Afferent information from the cervical muscles converges in the vestibular nuclei, where the head movement-related information from the visual and vestibular system also converges (Corneil et al., 2002). Malmstrom et al. (2009) showed that accurate head-on-trunk orientation can be achieved without vestibular information. This suggests that proprioceptive information of the cervical spine is important for head-on-trunk orientation. The cervical JPSE is assessed by testing the ability of a blindfolded participant to accurately relocate their head to the trunk relative to a predefined target (often the neutral position of the head) after a cervical movement. Other examples of joint regions in which JPSE has been used for testing proprioception are the shoulder (Anderson and Wee, 2011), the knee (van der Esch et al., 2013), and the ankle (Nakasa et al., 2008).

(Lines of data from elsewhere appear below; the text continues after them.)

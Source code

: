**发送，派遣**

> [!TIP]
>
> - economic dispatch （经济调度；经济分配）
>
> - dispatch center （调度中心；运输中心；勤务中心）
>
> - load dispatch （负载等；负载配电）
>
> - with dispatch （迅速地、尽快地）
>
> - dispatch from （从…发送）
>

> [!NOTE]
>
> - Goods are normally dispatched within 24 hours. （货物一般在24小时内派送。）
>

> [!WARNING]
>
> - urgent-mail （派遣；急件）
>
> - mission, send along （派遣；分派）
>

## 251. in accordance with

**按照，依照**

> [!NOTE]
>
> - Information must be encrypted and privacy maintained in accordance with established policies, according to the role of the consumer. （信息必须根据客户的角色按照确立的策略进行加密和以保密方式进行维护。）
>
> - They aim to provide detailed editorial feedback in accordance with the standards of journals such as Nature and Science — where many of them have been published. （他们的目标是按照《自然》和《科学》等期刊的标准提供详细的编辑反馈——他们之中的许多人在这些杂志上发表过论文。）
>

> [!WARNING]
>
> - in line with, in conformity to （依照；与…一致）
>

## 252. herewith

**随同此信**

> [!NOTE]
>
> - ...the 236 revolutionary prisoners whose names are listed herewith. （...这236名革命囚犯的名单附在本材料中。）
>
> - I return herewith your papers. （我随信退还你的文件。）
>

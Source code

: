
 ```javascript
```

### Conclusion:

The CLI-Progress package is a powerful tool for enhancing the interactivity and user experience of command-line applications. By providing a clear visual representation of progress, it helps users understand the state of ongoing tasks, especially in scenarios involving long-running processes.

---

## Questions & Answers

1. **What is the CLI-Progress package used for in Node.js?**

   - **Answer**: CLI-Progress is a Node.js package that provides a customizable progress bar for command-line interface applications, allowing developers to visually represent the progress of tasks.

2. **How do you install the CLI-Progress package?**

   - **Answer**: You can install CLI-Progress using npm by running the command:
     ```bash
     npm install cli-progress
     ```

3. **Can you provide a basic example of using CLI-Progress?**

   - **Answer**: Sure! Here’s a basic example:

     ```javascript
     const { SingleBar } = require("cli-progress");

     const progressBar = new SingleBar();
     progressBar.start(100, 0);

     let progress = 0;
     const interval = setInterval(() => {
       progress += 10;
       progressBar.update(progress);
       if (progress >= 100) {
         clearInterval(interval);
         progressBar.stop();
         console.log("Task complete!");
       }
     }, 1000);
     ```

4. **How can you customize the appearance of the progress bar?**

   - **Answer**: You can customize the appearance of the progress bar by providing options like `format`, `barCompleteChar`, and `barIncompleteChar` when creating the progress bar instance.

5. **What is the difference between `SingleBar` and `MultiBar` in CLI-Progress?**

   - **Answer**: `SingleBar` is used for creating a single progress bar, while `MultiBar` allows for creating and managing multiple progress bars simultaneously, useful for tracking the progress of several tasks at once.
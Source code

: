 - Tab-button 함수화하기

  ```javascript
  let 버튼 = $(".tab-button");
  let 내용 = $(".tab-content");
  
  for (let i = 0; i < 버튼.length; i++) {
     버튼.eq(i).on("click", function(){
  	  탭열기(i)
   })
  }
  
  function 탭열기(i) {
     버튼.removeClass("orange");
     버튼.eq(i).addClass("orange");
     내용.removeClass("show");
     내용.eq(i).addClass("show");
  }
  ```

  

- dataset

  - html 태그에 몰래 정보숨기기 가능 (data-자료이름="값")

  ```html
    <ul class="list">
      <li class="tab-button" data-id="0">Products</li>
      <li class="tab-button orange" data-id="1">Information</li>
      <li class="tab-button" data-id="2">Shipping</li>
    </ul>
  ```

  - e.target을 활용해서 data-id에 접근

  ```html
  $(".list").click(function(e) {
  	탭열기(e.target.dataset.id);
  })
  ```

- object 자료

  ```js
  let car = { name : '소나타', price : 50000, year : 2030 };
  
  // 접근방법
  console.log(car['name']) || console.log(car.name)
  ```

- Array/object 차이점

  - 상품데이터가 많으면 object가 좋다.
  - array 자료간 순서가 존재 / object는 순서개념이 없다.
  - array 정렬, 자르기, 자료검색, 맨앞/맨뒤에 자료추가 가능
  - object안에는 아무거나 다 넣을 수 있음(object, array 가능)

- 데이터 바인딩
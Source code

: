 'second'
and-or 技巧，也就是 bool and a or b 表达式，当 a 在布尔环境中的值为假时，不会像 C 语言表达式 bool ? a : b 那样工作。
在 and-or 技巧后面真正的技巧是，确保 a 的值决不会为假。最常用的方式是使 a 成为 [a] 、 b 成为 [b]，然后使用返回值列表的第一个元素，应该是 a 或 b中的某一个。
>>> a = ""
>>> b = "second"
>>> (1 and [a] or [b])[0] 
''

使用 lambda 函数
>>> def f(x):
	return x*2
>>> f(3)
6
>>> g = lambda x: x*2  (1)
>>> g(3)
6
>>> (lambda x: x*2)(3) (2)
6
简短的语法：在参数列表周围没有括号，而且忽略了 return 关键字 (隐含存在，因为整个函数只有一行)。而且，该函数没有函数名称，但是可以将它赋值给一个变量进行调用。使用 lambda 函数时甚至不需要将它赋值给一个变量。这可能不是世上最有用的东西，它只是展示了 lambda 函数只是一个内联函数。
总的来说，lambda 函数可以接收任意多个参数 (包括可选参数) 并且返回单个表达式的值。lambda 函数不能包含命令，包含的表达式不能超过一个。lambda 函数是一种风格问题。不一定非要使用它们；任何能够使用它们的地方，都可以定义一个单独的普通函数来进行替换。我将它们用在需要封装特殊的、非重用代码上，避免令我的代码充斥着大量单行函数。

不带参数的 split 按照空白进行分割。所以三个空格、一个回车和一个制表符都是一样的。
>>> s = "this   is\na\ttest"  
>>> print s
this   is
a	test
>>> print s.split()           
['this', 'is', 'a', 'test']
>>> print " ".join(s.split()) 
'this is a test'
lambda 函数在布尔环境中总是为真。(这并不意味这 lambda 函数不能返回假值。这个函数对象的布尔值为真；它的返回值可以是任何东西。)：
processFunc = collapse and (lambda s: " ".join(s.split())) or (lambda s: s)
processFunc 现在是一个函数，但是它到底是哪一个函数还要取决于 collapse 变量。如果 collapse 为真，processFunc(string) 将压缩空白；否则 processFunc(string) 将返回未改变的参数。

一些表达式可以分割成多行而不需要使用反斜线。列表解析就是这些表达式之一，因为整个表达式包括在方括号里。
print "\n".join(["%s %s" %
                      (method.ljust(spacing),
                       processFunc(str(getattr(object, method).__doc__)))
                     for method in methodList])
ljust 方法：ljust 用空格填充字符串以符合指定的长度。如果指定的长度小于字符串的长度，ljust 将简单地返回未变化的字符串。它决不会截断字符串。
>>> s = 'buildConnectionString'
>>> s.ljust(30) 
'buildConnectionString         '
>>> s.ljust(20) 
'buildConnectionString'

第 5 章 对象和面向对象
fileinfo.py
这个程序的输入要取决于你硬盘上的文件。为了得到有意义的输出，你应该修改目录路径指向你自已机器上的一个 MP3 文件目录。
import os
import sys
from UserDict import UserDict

People with neck pain originating from trauma and people whose neck pain has developed more gradually both seem to have a higher JPSE than people without neck pain (Feipel et al., 2006; Cheng et al., 2010). This implies that an increase in JPSE may not be caused solely by soft tissue damage or neurological impairments following trauma (Revel et al., 1991; Sterling et al., 2003). Narrative reviews of the literature on cervical JPSE have been published (Armstrong et al., 2008, Strimpakos, 2011). Both reviews give conflicting conclusions concerning the presence of a higher JPSE in people with neck pain. The present study is a comprehensive, systematic overview according the PRISMA guidelines of the literature. It presents the data of the JPSE of the cervical spine caused by neck pain of traumatic and non-traumatic origin in comparison of the JPSE in healthy controls.